Una dignidad infinita, que se fundamenta inalienablemente en su propio ser, le corresponde a cada persona humana, más allá de toda circunstancia y en cualquier estado o situación en que se encuentre. Este principio, plenamente reconocible incluso por la sola razón, fundamenta la primacía de la persona humana y la protección de sus derechos. La Iglesia, a la luz de la Revelación, reafirma y confirma absolutamente esta dignidad ontológica de la persona humana, creada a imagen y semejanza de Dios y redimida en Cristo Jesús. De esta verdad extrae las razones de su compromiso con los que son más débiles y menos capacitados, insistiendo siempre sobre el primado de la persona humana y la defensa de su dignidad más allá de toda circunstancia.

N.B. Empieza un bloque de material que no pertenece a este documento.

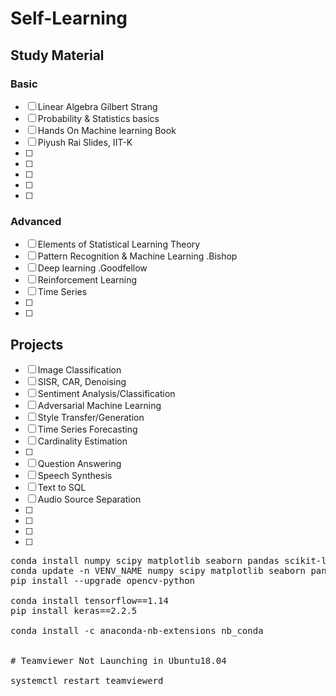 # Self-Learning


## Study Material

### Basic
- [ ] Linear Algebra Gilbert Strang
- [ ] Probability & Statistics basics
- [ ] Hands On Machine learning Book
- [ ] Piyush Rai Slides, IIT-K
- [ ] 
- [ ] 
- [ ] 
- [ ] 
- [ ] 


### Advanced
- [ ] Elements of Statistical Learning Theory
- [ ] Pattern Recognition & Machine Learning .Bishop
- [ ] Deep learning .Goodfellow
- [ ] Reinforcement Learning
- [ ] Time Series
- [ ] 
- [ ] 



## Projects
- [ ] Image Classification
- [ ] SISR, CAR, Denoising
- [ ] Sentiment Analysis/Classification
- [ ] Adversarial Machine Learning
- [ ] Style Transfer/Generation
- [ ] Time Series Forecasting
- [ ] Cardinality Estimation
- [ ] 
- [ ] Question Answering
- [ ] Speech Synthesis
- [ ] Text to SQL
- [ ] Audio Source Separation
- [ ]
- [ ]
- [ ]
- [ ]


<pre>
conda install numpy scipy matplotlib seaborn pandas scikit-learn scikit-image pillow ipython jupyter numba
conda update -n VENV_NAME numpy scipy matplotlib seaborn pandas scikit-learn scikit-image pillow
pip install --upgrade opencv-python

conda install tensorflow==1.14
pip install keras==2.2.5

conda install -c anaconda-nb-extensions nb_conda


# Teamviewer Not Launching in Ubuntu18.04

systemctl restart teamviewerd
</pre>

Creado por Dios y redimido por Cristo, todo ser humano debe ser reconocido y tratado con respeto y amor, precisamente por su dignidad inalienable. Sólo reconociendo la dignidad de cada persona humana, podemos hacer renacer entre todos un deseo mundial de hermandad. Según el Papa Francisco, ese manantial de dignidad humana y de fraternidad está en el Evangelio de Jesucristo, pero también es una convicción a la que la razón humana puede llegar mediante la reflexión y el diálogo. Que todo ser humano posee una dignidad inalienable es una verdad que responde a la naturaleza humana más allá de cualquier cambio cultural. El ser humano tiene la misma dignidad inviolable en cualquier época de la historia y nadie puede sentirse autorizado por las circunstancias a negar esta convicción o a no obrar en consecuencia”.

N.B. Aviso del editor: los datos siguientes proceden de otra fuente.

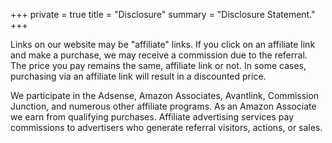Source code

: +++
private = true
title = "Disclosure"
summary = "Disclosure Statement."
+++

Links on our website may be "affiliate" links. If you click on an affiliate link and make a purchase, we may receive a commission due to the referral. The price you pay remains the same, affiliate link or not. In some cases, purchasing via an affiliate link will result in a discounted price.

We participate in the Adsense, Amazon Associates, Avantlink, Commission Junction, and numerous other affiliate programs. As an Amazon Associate we earn from qualifying purchases. Affiliate advertising services pay commissions to advertisers who generate referral visitors, actions, or sales.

Este principio fundamental se repite en forma machacona en todo el documento. Y sobre esta base, aborda temas muy discutidos, como los derechos de los pobres y migrantes, de los homosexuales y discapacitados, y otros más de los cuales trataré en próximos artículos.
ACTUAR
Valora tu dignidad y la de los demás. Tú vales mucho, aunque no tengas mucho dinero ni títulos universitarios. Respeta la dignidad de los demás, aunque su apariencia te repugne o te resulte molesta. ¡Todos somos hijos e hijas de Dios, creados a su imagen y semejanza, aunque a veces hagamos borrosa esa imagen!